*Stored data entries*
_ _ _ _

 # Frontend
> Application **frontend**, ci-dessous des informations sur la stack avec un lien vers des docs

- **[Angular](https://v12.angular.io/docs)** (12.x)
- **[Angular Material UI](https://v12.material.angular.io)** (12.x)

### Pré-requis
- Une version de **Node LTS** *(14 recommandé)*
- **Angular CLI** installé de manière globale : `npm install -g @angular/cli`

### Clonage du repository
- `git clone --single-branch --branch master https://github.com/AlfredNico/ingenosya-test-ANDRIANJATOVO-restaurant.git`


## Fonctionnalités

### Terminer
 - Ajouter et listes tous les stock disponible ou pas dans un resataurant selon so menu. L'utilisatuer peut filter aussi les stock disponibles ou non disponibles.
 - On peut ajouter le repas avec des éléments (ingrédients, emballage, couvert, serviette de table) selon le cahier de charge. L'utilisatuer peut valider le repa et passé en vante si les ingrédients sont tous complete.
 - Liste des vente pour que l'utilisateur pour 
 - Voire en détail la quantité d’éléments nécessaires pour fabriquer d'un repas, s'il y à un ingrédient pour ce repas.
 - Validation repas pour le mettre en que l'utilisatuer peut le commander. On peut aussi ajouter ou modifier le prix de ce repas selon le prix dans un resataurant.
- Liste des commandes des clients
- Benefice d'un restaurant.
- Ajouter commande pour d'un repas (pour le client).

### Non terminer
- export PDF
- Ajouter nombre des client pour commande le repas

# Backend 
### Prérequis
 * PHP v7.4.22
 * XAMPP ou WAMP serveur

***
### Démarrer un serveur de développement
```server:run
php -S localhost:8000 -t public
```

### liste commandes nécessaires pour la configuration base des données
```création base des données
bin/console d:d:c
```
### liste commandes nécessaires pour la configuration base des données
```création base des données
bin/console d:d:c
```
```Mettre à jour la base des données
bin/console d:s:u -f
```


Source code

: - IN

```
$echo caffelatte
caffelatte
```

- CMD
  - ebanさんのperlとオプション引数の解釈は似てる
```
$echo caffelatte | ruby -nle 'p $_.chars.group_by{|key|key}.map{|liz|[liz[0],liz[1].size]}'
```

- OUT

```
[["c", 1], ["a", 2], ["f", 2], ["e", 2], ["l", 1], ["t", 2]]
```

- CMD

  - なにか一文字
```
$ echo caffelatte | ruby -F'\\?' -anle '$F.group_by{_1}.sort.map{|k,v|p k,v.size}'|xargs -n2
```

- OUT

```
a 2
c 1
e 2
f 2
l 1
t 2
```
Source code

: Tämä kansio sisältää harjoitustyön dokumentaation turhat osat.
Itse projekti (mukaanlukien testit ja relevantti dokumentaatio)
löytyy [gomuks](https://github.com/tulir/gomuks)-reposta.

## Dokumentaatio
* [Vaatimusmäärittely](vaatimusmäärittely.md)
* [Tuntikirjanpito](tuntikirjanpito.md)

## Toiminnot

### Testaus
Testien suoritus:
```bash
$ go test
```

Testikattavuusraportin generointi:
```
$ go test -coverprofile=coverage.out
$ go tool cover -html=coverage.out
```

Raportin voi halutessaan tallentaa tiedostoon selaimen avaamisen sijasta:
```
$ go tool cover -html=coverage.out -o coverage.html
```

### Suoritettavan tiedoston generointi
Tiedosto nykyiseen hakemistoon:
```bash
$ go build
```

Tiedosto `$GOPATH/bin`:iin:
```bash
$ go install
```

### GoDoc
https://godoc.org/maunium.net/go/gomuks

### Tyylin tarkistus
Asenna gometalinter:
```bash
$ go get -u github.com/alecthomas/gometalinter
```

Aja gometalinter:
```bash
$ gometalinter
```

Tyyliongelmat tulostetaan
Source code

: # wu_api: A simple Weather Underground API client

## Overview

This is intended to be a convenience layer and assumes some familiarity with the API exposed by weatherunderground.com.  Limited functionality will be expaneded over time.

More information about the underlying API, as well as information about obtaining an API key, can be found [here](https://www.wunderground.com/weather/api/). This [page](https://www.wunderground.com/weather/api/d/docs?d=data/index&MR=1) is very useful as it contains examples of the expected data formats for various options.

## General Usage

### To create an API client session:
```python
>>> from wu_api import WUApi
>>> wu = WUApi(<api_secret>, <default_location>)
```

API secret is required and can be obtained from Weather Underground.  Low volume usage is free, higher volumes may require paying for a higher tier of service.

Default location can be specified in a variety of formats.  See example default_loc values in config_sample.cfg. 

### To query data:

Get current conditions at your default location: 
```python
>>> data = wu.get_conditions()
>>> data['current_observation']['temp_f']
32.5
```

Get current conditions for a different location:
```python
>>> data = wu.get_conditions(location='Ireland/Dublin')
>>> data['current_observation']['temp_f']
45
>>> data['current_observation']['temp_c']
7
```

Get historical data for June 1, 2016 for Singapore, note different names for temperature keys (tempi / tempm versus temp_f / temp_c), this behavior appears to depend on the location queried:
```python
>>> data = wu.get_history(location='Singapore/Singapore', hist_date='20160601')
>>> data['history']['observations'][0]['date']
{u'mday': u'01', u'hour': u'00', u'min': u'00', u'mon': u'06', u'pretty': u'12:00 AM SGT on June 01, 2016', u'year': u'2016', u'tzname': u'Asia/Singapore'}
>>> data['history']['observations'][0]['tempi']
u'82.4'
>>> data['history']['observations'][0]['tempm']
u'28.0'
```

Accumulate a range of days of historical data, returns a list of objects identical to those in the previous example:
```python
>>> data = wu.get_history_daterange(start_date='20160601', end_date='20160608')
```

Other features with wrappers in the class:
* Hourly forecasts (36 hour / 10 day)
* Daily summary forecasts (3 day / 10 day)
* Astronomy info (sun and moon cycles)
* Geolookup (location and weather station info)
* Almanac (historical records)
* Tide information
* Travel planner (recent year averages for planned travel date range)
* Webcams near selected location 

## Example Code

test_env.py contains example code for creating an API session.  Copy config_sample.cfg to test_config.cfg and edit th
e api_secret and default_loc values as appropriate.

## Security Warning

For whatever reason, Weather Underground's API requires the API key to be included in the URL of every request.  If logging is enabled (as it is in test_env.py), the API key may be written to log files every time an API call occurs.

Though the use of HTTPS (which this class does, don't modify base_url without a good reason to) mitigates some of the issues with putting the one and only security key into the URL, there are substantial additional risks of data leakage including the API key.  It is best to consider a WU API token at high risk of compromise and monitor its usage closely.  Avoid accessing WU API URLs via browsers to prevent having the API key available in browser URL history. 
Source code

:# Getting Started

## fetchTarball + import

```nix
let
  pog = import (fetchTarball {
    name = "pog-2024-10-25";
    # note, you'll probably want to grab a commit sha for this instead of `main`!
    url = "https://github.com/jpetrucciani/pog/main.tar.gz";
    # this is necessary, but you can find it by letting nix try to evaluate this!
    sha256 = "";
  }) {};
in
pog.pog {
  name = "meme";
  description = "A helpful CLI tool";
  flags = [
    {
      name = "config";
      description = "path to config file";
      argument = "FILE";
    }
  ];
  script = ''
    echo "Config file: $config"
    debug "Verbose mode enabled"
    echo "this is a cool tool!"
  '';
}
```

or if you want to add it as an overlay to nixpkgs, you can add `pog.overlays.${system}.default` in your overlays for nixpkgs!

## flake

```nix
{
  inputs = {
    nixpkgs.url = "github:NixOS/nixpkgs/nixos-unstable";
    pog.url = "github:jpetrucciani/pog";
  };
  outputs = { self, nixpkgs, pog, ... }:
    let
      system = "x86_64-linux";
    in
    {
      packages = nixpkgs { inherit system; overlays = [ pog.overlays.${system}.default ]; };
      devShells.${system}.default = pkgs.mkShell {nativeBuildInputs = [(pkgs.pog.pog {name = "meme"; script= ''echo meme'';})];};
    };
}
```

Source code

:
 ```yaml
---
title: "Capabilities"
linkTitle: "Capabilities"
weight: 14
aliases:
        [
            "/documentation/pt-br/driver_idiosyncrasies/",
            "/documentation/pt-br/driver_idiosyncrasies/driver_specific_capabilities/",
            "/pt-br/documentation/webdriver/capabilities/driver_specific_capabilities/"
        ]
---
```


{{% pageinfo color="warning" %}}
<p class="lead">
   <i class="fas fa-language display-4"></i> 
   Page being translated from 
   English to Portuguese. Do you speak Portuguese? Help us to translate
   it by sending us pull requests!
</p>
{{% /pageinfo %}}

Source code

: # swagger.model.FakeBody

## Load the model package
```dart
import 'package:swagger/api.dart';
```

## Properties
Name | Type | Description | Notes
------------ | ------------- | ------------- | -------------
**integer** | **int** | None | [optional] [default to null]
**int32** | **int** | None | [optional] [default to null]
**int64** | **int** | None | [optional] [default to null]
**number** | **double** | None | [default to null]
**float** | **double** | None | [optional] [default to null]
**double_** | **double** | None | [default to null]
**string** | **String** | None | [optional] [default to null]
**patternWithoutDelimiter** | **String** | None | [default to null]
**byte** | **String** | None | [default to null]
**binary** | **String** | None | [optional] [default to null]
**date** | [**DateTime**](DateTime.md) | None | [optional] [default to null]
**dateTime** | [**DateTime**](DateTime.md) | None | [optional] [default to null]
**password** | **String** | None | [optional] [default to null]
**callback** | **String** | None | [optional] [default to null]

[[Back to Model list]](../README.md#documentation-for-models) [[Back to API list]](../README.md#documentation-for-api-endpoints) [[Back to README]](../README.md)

_ _ _ _

*Work to complete*
Look above for the line that contains "Get current conditions at". Starting there, transcribe every line exactly until you have copied the line that contains "weather station info)".

*Output of the task*
Get current conditions at your default location: 
```python
>>> data = wu.get_conditions()
>>> data['current_observation']['temp_f']
32.5
```

Get current conditions for a different location:
```python
>>> data = wu.get_conditions(location='Ireland/Dublin')
>>> data['current_observation']['temp_f']
45
>>> data['current_observation']['temp_c']
7
```

Get historical data for June 1, 2016 for Singapore, note different names for temperature keys (tempi / tempm versus temp_f / temp_c), this behavior appears to depend on the location queried:
```python
>>> data = wu.get_history(location='Singapore/Singapore', hist_date='20160601')
>>> data['history']['observations'][0]['date']
{u'mday': u'01', u'hour': u'00', u'min': u'00', u'mon': u'06', u'pretty': u'12:00 AM SGT on June 01, 2016', u'year': u'2016', u'tzname': u'Asia/Singapore'}
>>> data['history']['observations'][0]['tempi']
u'82.4'
>>> data['history']['observations'][0]['tempm']
u'28.0'
```

Accumulate a range of days of historical data, returns a list of objects identical to those in the previous example:
```python
>>> data = wu.get_history_daterange(start_date='20160601', end_date='20160608')
```

Other features with wrappers in the class:
* Hourly forecasts (36 hour / 10 day)
* Daily summary forecasts (3 day / 10 day)
* Astronomy info (sun and moon cycles)
* Geolookup (location and weather station info)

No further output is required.